Artık her mahallede birer Polat, ikişer Memati, üçer beşer de Abdülhey ve Erhan bulunuyordu. Her işe el atan, her işten anlayan, “Ne iş olsa yaparım abi”ciliğin ağır abiliğe çevirisi, yurtiçi ve yurtdışı nurtopu gibi bir kahramanımız olmuştu. Oğuz Kağan’dan Polat Alemdar’a devrolunan bir genetik ve mecburi kahramanlık söz konusuydu.
Arada, bu ifşaattan rahatsız olan kesimler; şiddet özendirici olma cihetinden karşı oluşlarını kampanya şekline döndürdüler. Hatta K.V. Terör’ün PKK organizasyonuyla TV’den kaldırımının gerçekleştiği iddia edildi. Neticede diziyle gerçek hayat her tarafından karışmıştı. Sonra K.V. geleneği bu kesimleri de ajite etmeyecek bir formata çevrildi. K.V. Pusu ile herkesin Polat’ı olma başarısını gösterdi.
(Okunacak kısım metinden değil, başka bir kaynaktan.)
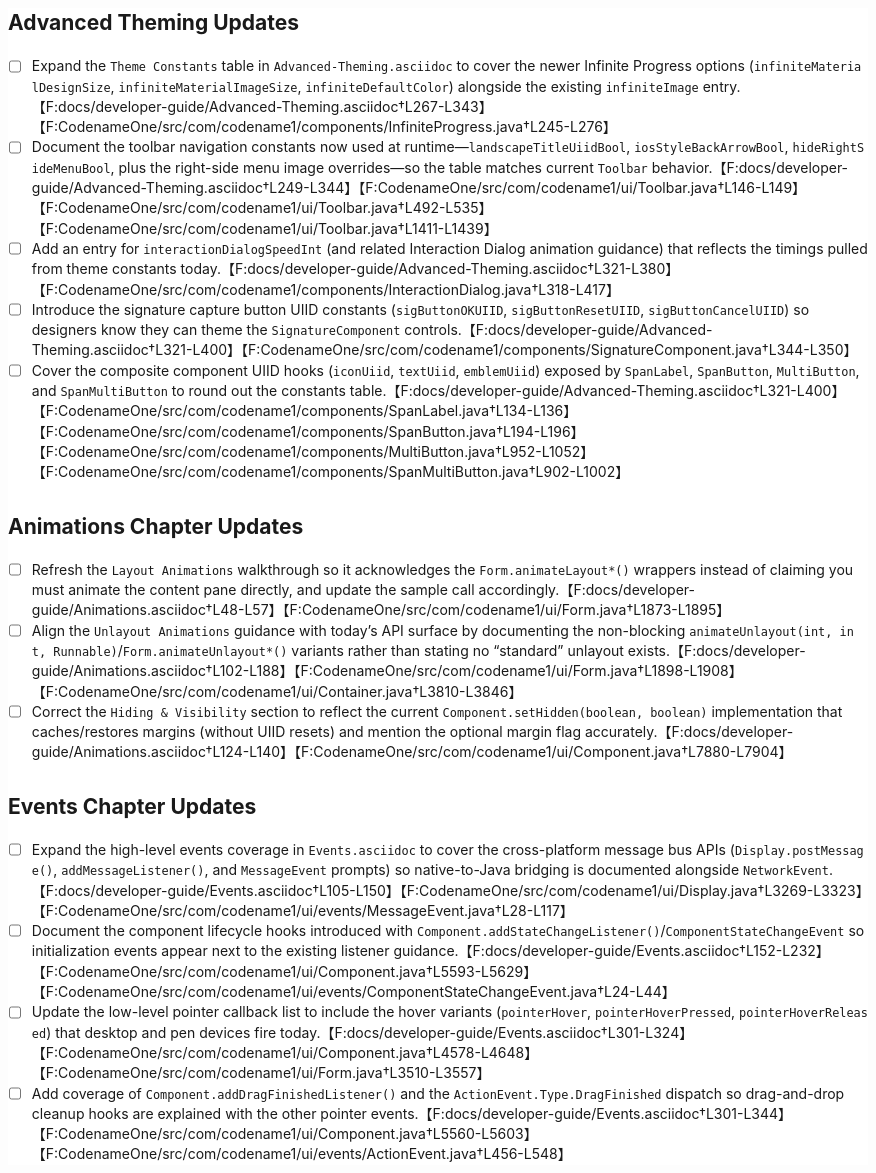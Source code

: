 ## Advanced Theming Updates

- [ ] Expand the `Theme Constants` table in `Advanced-Theming.asciidoc` to cover the newer Infinite Progress options (`infiniteMaterialDesignSize`, `infiniteMaterialImageSize`, `infiniteDefaultColor`) alongside the existing `infiniteImage` entry.【F:docs/developer-guide/Advanced-Theming.asciidoc†L267-L343】【F:CodenameOne/src/com/codename1/components/InfiniteProgress.java†L245-L276】
- [ ] Document the toolbar navigation constants now used at runtime—`landscapeTitleUiidBool`, `iosStyleBackArrowBool`, `hideRightSideMenuBool`, plus the right-side menu image overrides—so the table matches current `Toolbar` behavior.【F:docs/developer-guide/Advanced-Theming.asciidoc†L249-L344】【F:CodenameOne/src/com/codename1/ui/Toolbar.java†L146-L149】【F:CodenameOne/src/com/codename1/ui/Toolbar.java†L492-L535】【F:CodenameOne/src/com/codename1/ui/Toolbar.java†L1411-L1439】
- [ ] Add an entry for `interactionDialogSpeedInt` (and related Interaction Dialog animation guidance) that reflects the timings pulled from theme constants today.【F:docs/developer-guide/Advanced-Theming.asciidoc†L321-L380】【F:CodenameOne/src/com/codename1/components/InteractionDialog.java†L318-L417】
- [ ] Introduce the signature capture button UIID constants (`sigButtonOKUIID`, `sigButtonResetUIID`, `sigButtonCancelUIID`) so designers know they can theme the `SignatureComponent` controls.【F:docs/developer-guide/Advanced-Theming.asciidoc†L321-L400】【F:CodenameOne/src/com/codename1/components/SignatureComponent.java†L344-L350】
- [ ] Cover the composite component UIID hooks (`iconUiid`, `textUiid`, `emblemUiid`) exposed by `SpanLabel`, `SpanButton`, `MultiButton`, and `SpanMultiButton` to round out the constants table.【F:docs/developer-guide/Advanced-Theming.asciidoc†L321-L400】【F:CodenameOne/src/com/codename1/components/SpanLabel.java†L134-L136】【F:CodenameOne/src/com/codename1/components/SpanButton.java†L194-L196】【F:CodenameOne/src/com/codename1/components/MultiButton.java†L952-L1052】【F:CodenameOne/src/com/codename1/components/SpanMultiButton.java†L902-L1002】

## Animations Chapter Updates

- [ ] Refresh the `Layout Animations` walkthrough so it acknowledges the `Form.animateLayout*()` wrappers instead of claiming you must animate the content pane directly, and update the sample call accordingly.【F:docs/developer-guide/Animations.asciidoc†L48-L57】【F:CodenameOne/src/com/codename1/ui/Form.java†L1873-L1895】
- [ ] Align the `Unlayout Animations` guidance with today’s API surface by documenting the non-blocking `animateUnlayout(int, int, Runnable)`/`Form.animateUnlayout*()` variants rather than stating no “standard” unlayout exists.【F:docs/developer-guide/Animations.asciidoc†L102-L188】【F:CodenameOne/src/com/codename1/ui/Form.java†L1898-L1908】【F:CodenameOne/src/com/codename1/ui/Container.java†L3810-L3846】
- [ ] Correct the `Hiding & Visibility` section to reflect the current `Component.setHidden(boolean, boolean)` implementation that caches/restores margins (without UIID resets) and mention the optional margin flag accurately.【F:docs/developer-guide/Animations.asciidoc†L124-L140】【F:CodenameOne/src/com/codename1/ui/Component.java†L7880-L7904】

## Events Chapter Updates

- [ ] Expand the high-level events coverage in `Events.asciidoc` to cover the cross-platform message bus APIs (`Display.postMessage()`, `addMessageListener()`, and `MessageEvent` prompts) so native-to-Java bridging is documented alongside `NetworkEvent`.【F:docs/developer-guide/Events.asciidoc†L105-L150】【F:CodenameOne/src/com/codename1/ui/Display.java†L3269-L3323】【F:CodenameOne/src/com/codename1/ui/events/MessageEvent.java†L28-L117】
- [ ] Document the component lifecycle hooks introduced with `Component.addStateChangeListener()`/`ComponentStateChangeEvent` so initialization events appear next to the existing listener guidance.【F:docs/developer-guide/Events.asciidoc†L152-L232】【F:CodenameOne/src/com/codename1/ui/Component.java†L5593-L5629】【F:CodenameOne/src/com/codename1/ui/events/ComponentStateChangeEvent.java†L24-L44】
- [ ] Update the low-level pointer callback list to include the hover variants (`pointerHover`, `pointerHoverPressed`, `pointerHoverReleased`) that desktop and pen devices fire today.【F:docs/developer-guide/Events.asciidoc†L301-L324】【F:CodenameOne/src/com/codename1/ui/Component.java†L4578-L4648】【F:CodenameOne/src/com/codename1/ui/Form.java†L3510-L3557】
- [ ] Add coverage of `Component.addDragFinishedListener()` and the `ActionEvent.Type.DragFinished` dispatch so drag-and-drop cleanup hooks are explained with the other pointer events.【F:docs/developer-guide/Events.asciidoc†L301-L344】【F:CodenameOne/src/com/codename1/ui/Component.java†L5560-L5603】【F:CodenameOne/src/com/codename1/ui/events/ActionEvent.java†L456-L548】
Dikkat ediyor musunuz bilmem son 1 senedir K.Vadisinin şiddetinden, işkence sahnelerinden kimse şikâyetçi olmaz oldu. Çünkü ana tema o kesimleri de kuşatan, genel olarak Hükümetin ve Devletin icraatlarına derin anlam yükleyen, her işten bir mana çıkaran bir işlev görmeye başladı. Dahası, artık iktidarın icraatlarının temaşa yeri (yayın organı demiyoruz) haline geldi. Ulusalcılık, vatan’cı – millet’çi çakallar, derin çete (Ergenekon), İskender Küçük pardon Büyük, Hırant Dink Cinayeti, misyonerler, Danıştay Saldırısı, Irak’ta olanlar, PKK ilişkilendirilmeleri, hepsi bir tevil ve bir tekil bakışla verilir oldu. Memleket nezdindeki operasyonların hikmet –i harbiyesi Vadi’den anlaşılır oldu. ‘Şair burada ne demiş’ yerine ‘Polat burada ne demiş’ noktasına geldik.
Derin yapılar, dünyanın her ülkesinde simetrik yapılardır. Osman Sınav, eski göz ağrısına büyük bir kontra attı ve Pars Narkoterör’ü Türkiye’nin gözünün içine soktu. Sarkık bıyıklı, Kafkas adlı, Ortaasya soyadlı, Çerkez istihbarat geleneğinin idealisti kahraman, çok büyük bir adanmışlık organizasyonunun basit bir bireyiydi. İşin ilginci Kurtlar Vadisi’nde çökertilmek istenen ve tukaka gösterilen çete; Pars Narkoterör’de Türk Milletinin tarihi geleneğin bakan tek çıkıydı K.Vadisinde şaklabanlaştırılan Ergenekon, Pars Narkoterör`den birkaç bin yıllık bir geleneğin kutsal devamı gibi veriliyordu. K.Vadisi’nde Polat olmak isteyen gençler PKK’cı, ulusalcı, sermayeci tüm çete ve oluşumları yok etmeye kilitleniyor. Narkoterör’ü seyreden gençler ise birer Pars olarak devletin derinliklerine inerek PKK – Uyuşturucu – Bölücülük üçgenine balyoz indirmek istiyorlar.
Aynı kanalda, birbirinden kopan iki ayrı dizinin kapışmasına tanık oluyoruz. Hem reyting hem de hayran kitlesi. Bu kadar uzun zaman kahraman olarak hayatta kalan Polat’ın şansı sayıca ve artık iktidar üzerinde de etkili olmak noktasında fazla. Lakin Şamil Baturay da cıva gibi ve harekete geçmeye hazır. Polat’ın biraz yağlandığı ve göbek bağladığı düşünülürse, daha hareketli ve halktan olan Şamil’in şansı yükseliyor gibi.
Acaba aynı karede karşı karşıya gelirlerse ne olur? Bence Polat Alemdar zirvede bırakmalı ve sürüye maskara olmamalıdır. Bana soruyorsanız; “Ölüm, ölüm dediğin nedir ki gülüm; ben senin için Perşembeleri silmeyi göze almışım”.